**TASK BRIEF**
Copy each line of the entries below that contains the string "typescript".

Top of PROVIDED RECORDS

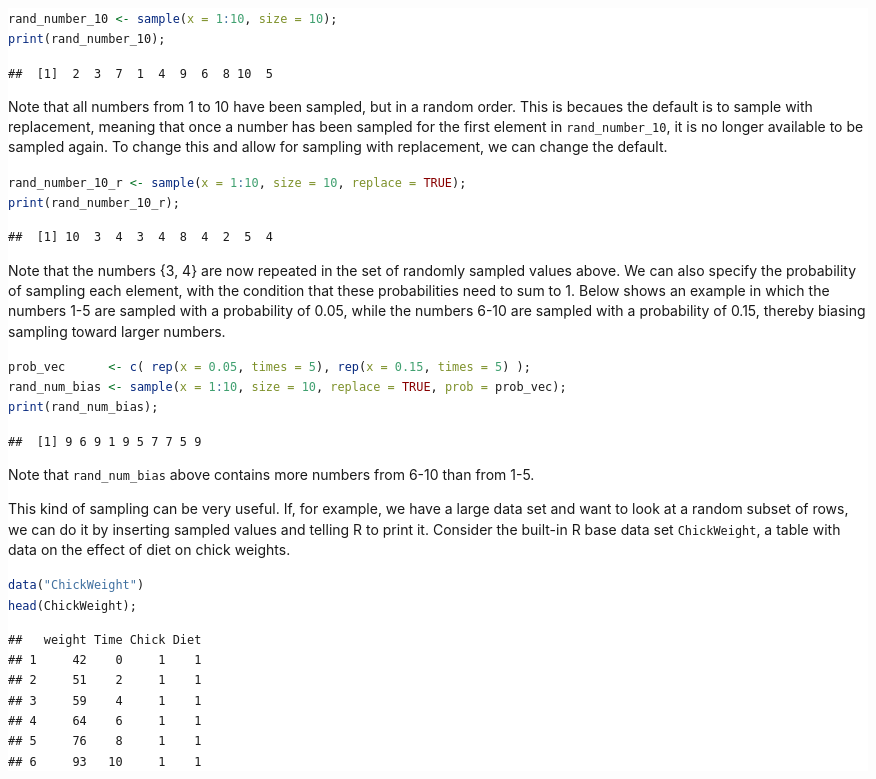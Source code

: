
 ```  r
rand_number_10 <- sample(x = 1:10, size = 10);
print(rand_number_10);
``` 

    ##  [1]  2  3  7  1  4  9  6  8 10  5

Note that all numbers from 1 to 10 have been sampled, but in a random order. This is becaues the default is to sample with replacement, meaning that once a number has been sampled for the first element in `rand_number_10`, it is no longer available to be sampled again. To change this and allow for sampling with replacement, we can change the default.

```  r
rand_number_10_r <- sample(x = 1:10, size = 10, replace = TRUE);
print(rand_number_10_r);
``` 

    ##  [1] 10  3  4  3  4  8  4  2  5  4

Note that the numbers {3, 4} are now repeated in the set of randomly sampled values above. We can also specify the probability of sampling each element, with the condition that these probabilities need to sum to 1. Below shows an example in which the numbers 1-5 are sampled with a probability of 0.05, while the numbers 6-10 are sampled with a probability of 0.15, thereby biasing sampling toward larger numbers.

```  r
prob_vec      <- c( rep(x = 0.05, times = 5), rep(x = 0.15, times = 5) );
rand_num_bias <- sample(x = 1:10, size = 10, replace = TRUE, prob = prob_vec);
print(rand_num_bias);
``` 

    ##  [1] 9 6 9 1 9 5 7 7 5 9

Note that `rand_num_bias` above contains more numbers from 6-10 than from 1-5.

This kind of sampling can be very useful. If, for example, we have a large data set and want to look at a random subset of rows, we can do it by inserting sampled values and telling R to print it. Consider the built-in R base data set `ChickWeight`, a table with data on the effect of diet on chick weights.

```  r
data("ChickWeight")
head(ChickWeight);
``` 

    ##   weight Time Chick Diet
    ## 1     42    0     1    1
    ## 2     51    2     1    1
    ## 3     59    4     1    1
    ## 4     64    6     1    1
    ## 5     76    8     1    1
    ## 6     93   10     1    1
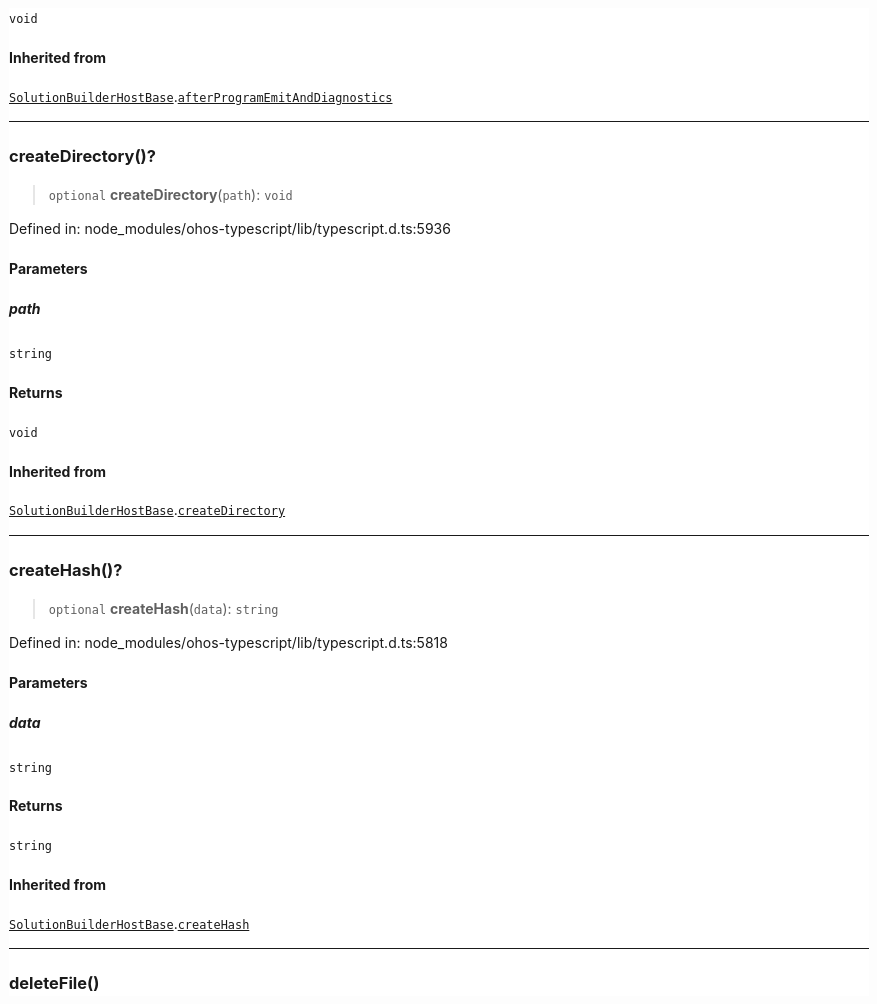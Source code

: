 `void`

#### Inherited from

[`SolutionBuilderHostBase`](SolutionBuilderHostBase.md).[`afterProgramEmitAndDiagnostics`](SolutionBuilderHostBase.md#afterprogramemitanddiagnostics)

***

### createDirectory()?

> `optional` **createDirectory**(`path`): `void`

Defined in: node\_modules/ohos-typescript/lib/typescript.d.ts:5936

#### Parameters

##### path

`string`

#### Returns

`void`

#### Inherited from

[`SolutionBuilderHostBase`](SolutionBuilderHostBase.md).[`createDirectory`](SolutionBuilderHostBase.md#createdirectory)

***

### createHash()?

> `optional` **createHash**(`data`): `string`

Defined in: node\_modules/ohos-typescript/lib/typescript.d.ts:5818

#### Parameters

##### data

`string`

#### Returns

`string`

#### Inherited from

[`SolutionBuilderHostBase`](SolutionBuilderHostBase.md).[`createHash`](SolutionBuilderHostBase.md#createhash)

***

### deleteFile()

Bottom of PROVIDED RECORDS

**EXERCISE RESULT**
Defined in: node\_modules/ohos-typescript/lib/typescript.d.ts:5936
Defined in: node\_modules/ohos-typescript/lib/typescript.d.ts:5818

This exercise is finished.